In a press conference before the session, Julius Malema, leader of the Economic Freedom Fighters (EFF) announced that his party will not participate in the election.

==Election==
Shortly after the start of the sitting of Parliament the EFF objected to the legitimacy of the process, stating that parliament should be dissolved and a general election called. All members of the EFF then walked out.

The Chief Justice of the Constitutional Court, Mogoeng Mogoeng presided over the election. He began proceedings by reading Zuma's letter of resignation. Parties traditionally nominate their respective leaders as candidates. Cyril Ramaphosa, leader of the African National Congress and Acting President since Zuma's resignation, was the only nominee.

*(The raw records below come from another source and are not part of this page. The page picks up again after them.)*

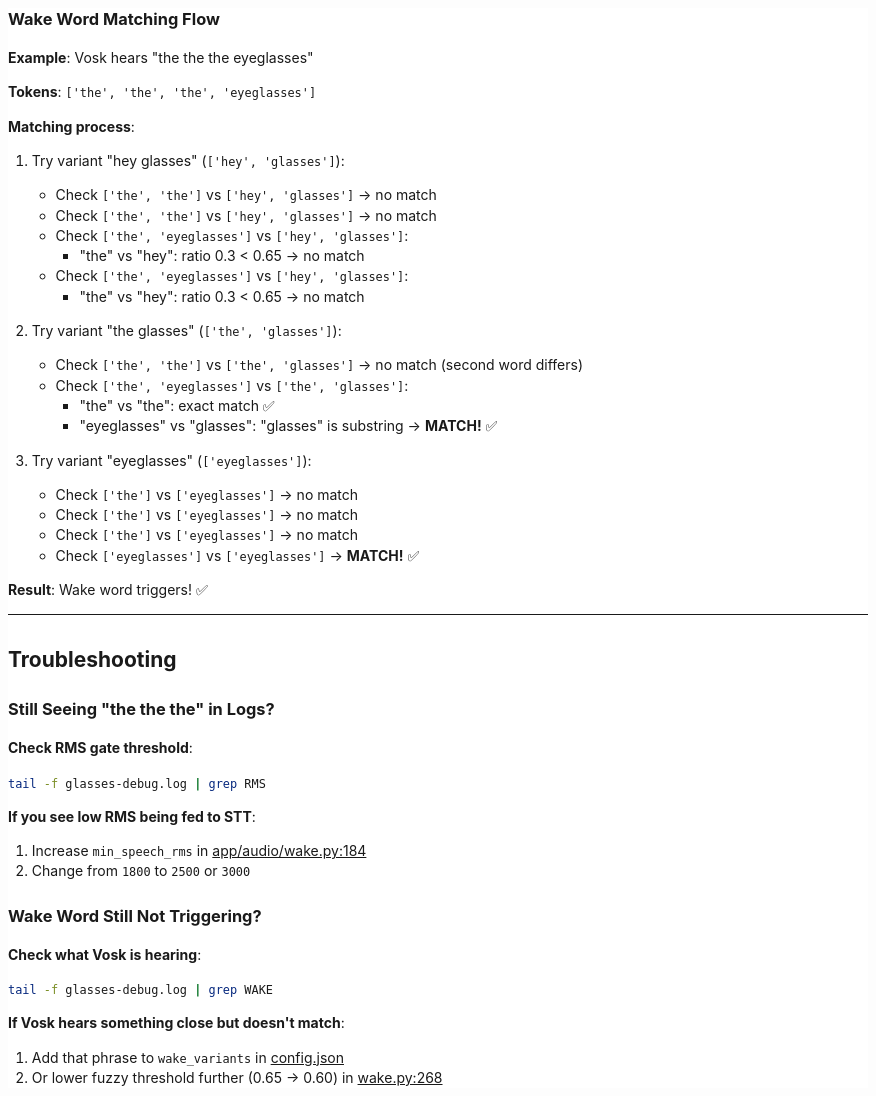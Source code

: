 ### Wake Word Matching Flow

**Example**: Vosk hears "the the the eyeglasses"

**Tokens**: `['the', 'the', 'the', 'eyeglasses']`

**Matching process**:
1. Try variant "hey glasses" (`['hey', 'glasses']`):
   - Check `['the', 'the']` vs `['hey', 'glasses']` → no match
   - Check `['the', 'the']` vs `['hey', 'glasses']` → no match
   - Check `['the', 'eyeglasses']` vs `['hey', 'glasses']`:
     - "the" vs "hey": ratio 0.3 < 0.65 → no match
   - Check `['the', 'eyeglasses']` vs `['hey', 'glasses']`:
     - "the" vs "hey": ratio 0.3 < 0.65 → no match

2. Try variant "the glasses" (`['the', 'glasses']`):
   - Check `['the', 'the']` vs `['the', 'glasses']` → no match (second word differs)
   - Check `['the', 'eyeglasses']` vs `['the', 'glasses']`:
     - "the" vs "the": exact match ✅
     - "eyeglasses" vs "glasses": "glasses" is substring → **MATCH!** ✅

3. Try variant "eyeglasses" (`['eyeglasses']`):
   - Check `['the']` vs `['eyeglasses']` → no match
   - Check `['the']` vs `['eyeglasses']` → no match
   - Check `['the']` vs `['eyeglasses']` → no match
   - Check `['eyeglasses']` vs `['eyeglasses']` → **MATCH!** ✅

**Result**: Wake word triggers! ✅

---

## Troubleshooting

### Still Seeing "the the the" in Logs?

**Check RMS gate threshold**:
```bash
tail -f glasses-debug.log | grep RMS
```

**If you see low RMS being fed to STT**:
1. Increase `min_speech_rms` in [app/audio/wake.py:184](app/audio/wake.py#L184)
2. Change from `1800` to `2500` or `3000`

### Wake Word Still Not Triggering?

**Check what Vosk is hearing**:
```bash
tail -f glasses-debug.log | grep WAKE
```

**If Vosk hears something close but doesn't match**:
1. Add that phrase to `wake_variants` in [config.json](config.json#L24-38)
2. Or lower fuzzy threshold further (0.65 → 0.60) in [wake.py:268](app/audio/wake.py#L268)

Thus there was no ballot and Ramaphosa was declared duly elected.

==Responses==
- Mosiuoa Lekota, leader of the Congress of the People party objected to the nomination of Ramaphosa, and said his party will take the issue to the Constitutional Court.
- Mmusi Maimane, leader of the Democratic Alliance, congratulated President Ramaphosa, but reminded the house of their motion to dissolve Parliament and call for an early general election.

==Oath of Office==
In a brief ceremony at Tuynhuys, the office of the Presidency in Cape Town, President Elect Ramaphosa was sworn in as the fifth post-apartheid President of South Africa, shortly after 17:00 SAST (15:00 UTC) on 15 February by the Chief Justice of the Constitutional Court.